Re: Brain teaser for non-PK tables from Ivan Herman on 2012-05-04 (public-rdb2rdf-wg@w3.org from May 2012)

From: Ivan Herman <ivan@w3.org>
Date: Fri, 4 May 2012 15:05:43 +0200
To: Eric Prud'hommeaux <eric@w3.org>
Cc: Juan Sequeda <juanfederico@gmail.com>, Richard Cyganiak <richard@cyganiak.de>, ashok malhotra <ashok.malhotra@oracle.com>, Michael Hausenblas <michael.hausenblas@deri.org>, W3C RDB2RDF <public-rdb2rdf-wg@w3.org>
Message-Id: <FD9565BB-380D-474B-9453-60C7CAF6072E@w3.org>
Eric,

this seems to be a bit drastic for my taste; I would not want to burn the bridges between the R2RML and the DM. The fact that these two are closely related, that, *in general*, the DM is a default case for R2RML is, I believe, a strong feature, a good 'story'. I would not want to loose that.

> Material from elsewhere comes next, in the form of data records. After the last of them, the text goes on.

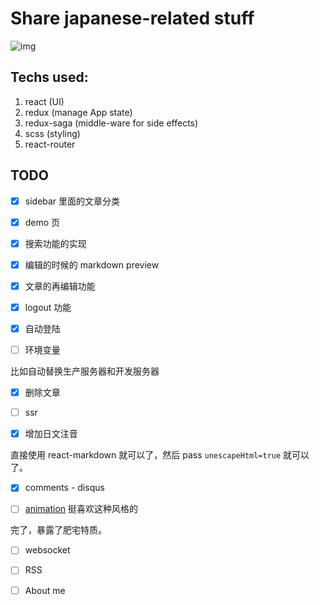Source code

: # Share japanese-related stuff

![img](https://carywill.github.io/learnJapaneseWeb/screenshots/demo.gif)

## Techs used:

1. react (UI)
2. redux (manage App state)
3. redux-saga (middle-ware for side effects)
4. scss (styling)
5. react-router

## TODO

- [X] sidebar 里面的文章分类

- [X] demo 页

- [X] 搜索功能的实现

- [X] 编辑的时候的 markdown preview

- [x] 文章的再编辑功能

- [x] logout 功能

- [x] 自动登陆

- [ ] 环境变量

比如自动替换生产服务器和开发服务器

- [X] 删除文章

- [ ] ssr

- [X] 增加日文注音

直接使用 react-markdown 就可以了，然后 pass `unescapeHtml=true` 就可以了。

- [X] comments - disqus

- [ ] [animation](https://saber.love/music) 挺喜欢这种风格的

完了，暴露了肥宅特质。

- [ ] websocket

- [ ] RSS

- [ ] About me
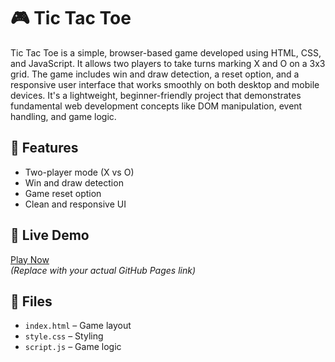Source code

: # 🎮 Tic Tac Toe

Tic Tac Toe is a simple, browser-based game developed using HTML, CSS, and JavaScript. It allows two players to take turns marking X and O on a 3x3 grid. The game includes win and draw detection, a reset option, and a responsive user interface that works smoothly on both desktop and mobile devices. It's a lightweight, beginner-friendly project that demonstrates fundamental web development concepts like DOM manipulation, event handling, and game logic.

## 🔹 Features

- Two-player mode (X vs O)
- Win and draw detection
- Game reset option
- Clean and responsive UI

## 🚀 Live Demo

[Play Now](https://game-ten-wheat.vercel.app/)  
*(Replace with your actual GitHub Pages link)*

## 📁 Files

- `index.html` – Game layout  
- `style.css` – Styling  
- `script.js` – Game logic

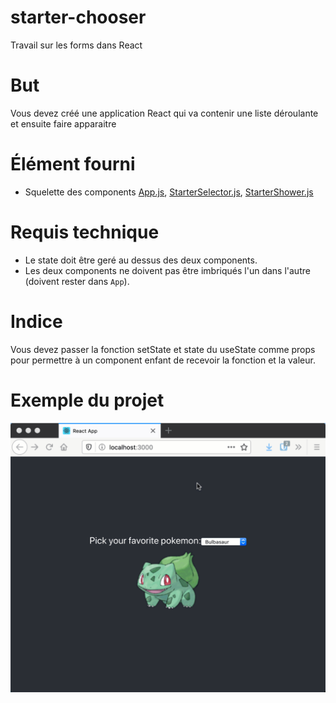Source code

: # starter-chooser
Travail sur les forms dans React

# But
Vous devez créé une application React qui va contenir une liste déroulante et ensuite faire apparaitre

# Élément fourni
* Squelette des components [App.js](src/App.js), [StarterSelector.js](src/StarterSelector.js), [StarterShower.js](src/StarterShower.js)

# Requis technique
* Le state doit être geré au dessus des deux components.
* Les deux components ne doivent pas être imbriqués l'un dans l'autre (doivent rester dans `App`).

# Indice
Vous devez passer la fonction setState et state du useState comme props pour permettre à un component enfant de recevoir la fonction et la valeur.

# Exemple du projet
![](demo.gif)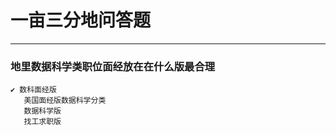 # 一亩三分地问答题
***  
  
 ### 地里数据科学类职位面经放在在什么版最合理    
    ✔ 数科面经版 
       美国面经版数据科学分类  
       数据科学版  
       找工求职版  
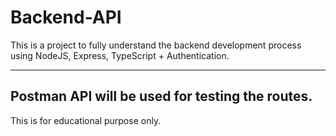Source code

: # Backend-API

This is a project to fully understand the backend development process using NodeJS, Express, TypeScript + Authentication.

---
Postman API will be used for testing the routes.
---
This is for educational purpose only.
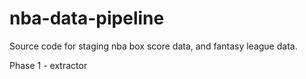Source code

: # nba-data-pipeline

Source code for staging nba box score data, and fantasy league data.

Phase 1 - extractor
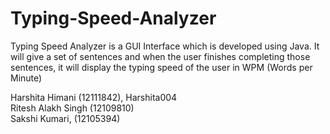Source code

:# Typing-Speed-Analyzer
Typing Speed Analyzer is a GUI Interface which is developed using Java. It will give a set of sentences and when the user finishes completing those sentences, it will display the typing speed of the user in WPM (Words per Minute)<br>

Harshita Himani (12111842), Harshita004<br>
Ritesh Alakh Singh (12109810)<br>
Sakshi Kumari, (12105394)<br>
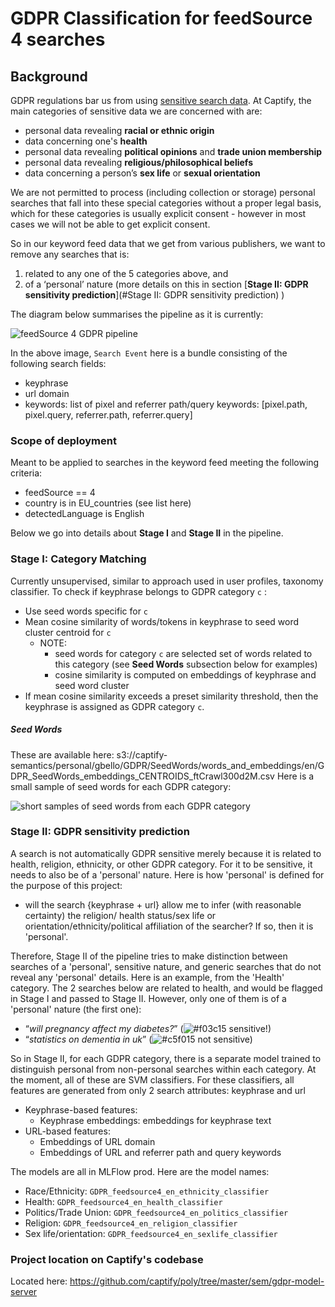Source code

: # GDPR Classification for feedSource 4 searches


## Background

GDPR regulations bar us from using [sensitive search data](https://ico.org.uk/for-organisations/guide-to-data-protection/guide-to-the-general-data-protection-regulation-gdpr/special-category-data/what-is-special-category-data/). At Captify, the main categories of sensitive data we are concerned with are:
- personal data revealing **racial or ethnic origin**
- data concerning one's **health** 
- personal data revealing **political opinions** and **trade union membership**
- personal data revealing **religious/philosophical beliefs**
- data concerning a person’s **sex life** or **sexual orientation**

We are not permitted to process (including collection or storage) personal searches that fall into these special categories without a proper legal basis, which for these categories is usually explicit consent - however in most cases we will not be able to get explicit consent.

So in our keyword feed data that we get from various publishers, we want to remove any searches that is:
1. related to any one of the 5 categories above, and
2. of a ‘personal’ nature (more details on this in section [**Stage II: GDPR sensitivity prediction**](#Stage II: GDPR sensitivity prediction) )

The diagram below summarises the pipeline as it is currently:

![feedSource 4 GDPR pipeline](https://raw.githubusercontent.com/captify/notebooks/master/GDPR/files/GDPR_pipeline.png?token=AL5L5INTUD6AYFZOHMPHGE27YE4HY)


In the above image, `Search Event` here is a bundle consisting of the following search fields:   
- keyphrase
- url domain
- keywords:  list of pixel and referrer path/query keywords: [pixel.path, pixel.query, referrer.path, referrer.query]

### Scope of deployment
Meant to be applied to searches in the keyword feed meeting the following criteria:
- feedSource == 4
- country is in EU_countries (see list here)
- detectedLanguage is English

Below we go into details about **Stage I** and **Stage II** in the pipeline.

### Stage I: Category Matching
Currently unsupervised, similar to approach used in user profiles, taxonomy classifier. To check if keyphrase belongs to GDPR category `c` :
- Use seed words specific for `c`
- Mean cosine similarity of words/tokens in keyphrase to seed word cluster centroid for `c`
  - NOTE: 
    - seed words for category `c` are selected set of words related to this category (see **Seed Words** subsection below for examples)
    - cosine similarity is computed on embeddings of keyphrase and seed word cluster
- If mean cosine similarity exceeds a preset similarity threshold, then the keyphrase is assigned as GDPR category `c`.

##### Seed Words
These are available here: s3://captify-semantics/personal/gbello/GDPR/SeedWords/words_and_embeddings/en/GDPR_SeedWords_embeddings_CENTROIDS_ftCrawl300d2M.csv
Here is a small sample of seed words for each GDPR category:

![short samples of seed words from each GDPR category](https://raw.githubusercontent.com/captify/notebooks/master/GDPR/files/GDPR_SeedWords.png?token=AL5L5IK5VQNXR6N2MQTEHHC7YE554)

### Stage II: GDPR sensitivity prediction
A search is not automatically GDPR sensitive merely because it is related to health, religion, ethnicity, or other GDPR category. For it to be sensitive, it needs to also be of a 'personal' nature. Here is how 'personal' is defined for the purpose of this project:
- will the search {keyphrase + url} allow me to infer (with reasonable certainty) the religion/ health status/sex life or orientation/ethnicity/political affiliation of the searcher? If so, then it is 'personal'.    

Therefore, Stage II of the pipeline tries to make distinction between searches of a 'personal', sensitive nature, and generic searches that do not reveal any 'personal' details. Here is an example, from the 'Health' category. The 2 searches below are related to health, and would be flagged in Stage I and passed to Stage II. However, only one of them is of a 'personal' nature (the first one):
- “_will pregnancy affect my diabetes?_” (![#f03c15](https://via.placeholder.com/15/f03c15/000000?text=+) sensitive!)
- “_statistics on dementia in uk_” (![#c5f015](https://via.placeholder.com/15/c5f015/000000?text=+) not sensitive)

So in Stage II, for each GDPR category, there is a separate model trained to distinguish personal from non-personal searches within each category. At the moment, all of these are SVM classifiers. For these classifiers, all features are generated from only 2 search attributes: keyphrase and url
- Keyphrase-based features:
  - Keyphrase embeddings: embeddings for keyphrase text
- URL-based features:
  - Embeddings of URL domain
  - Embeddings of URL and referrer path and query keywords
  
The models are all in MLFlow prod. Here are the model names:
- Race/Ethnicity: `GDPR_feedsource4_en_ethnicity_classifier`
- Health: `GDPR_feedsource4_en_health_classifier`
- Politics/Trade Union: `GDPR_feedsource4_en_politics_classifier`
- Religion: `GDPR_feedsource4_en_religion_classifier`
- Sex life/orientation: `GDPR_feedsource4_en_sexlife_classifier`


### Project location on Captify's codebase
Located here: https://github.com/captify/poly/tree/master/sem/gdpr-model-server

However, we have to face that there *are* cases when things do not really fit. What about modifying the two documents as follows (note that point #2 is not strictly necessary for the discussion at hand, but it makes the relationships even clearer and stronger):

1. In the DM, instead of "is intended to provide a default behavior for R2RML: RDB to RDF Mapping Language" say "is intended to provide a default behavior for R2RML: RDB to RDF Mapping Language for tables which have at least one unique key"

2. Add to the R2RML document (probably in the intro part): "R2RML implementations are encouraged to provide a default mapping equivalent to the Direct Mapping for tables which have at least one unique key"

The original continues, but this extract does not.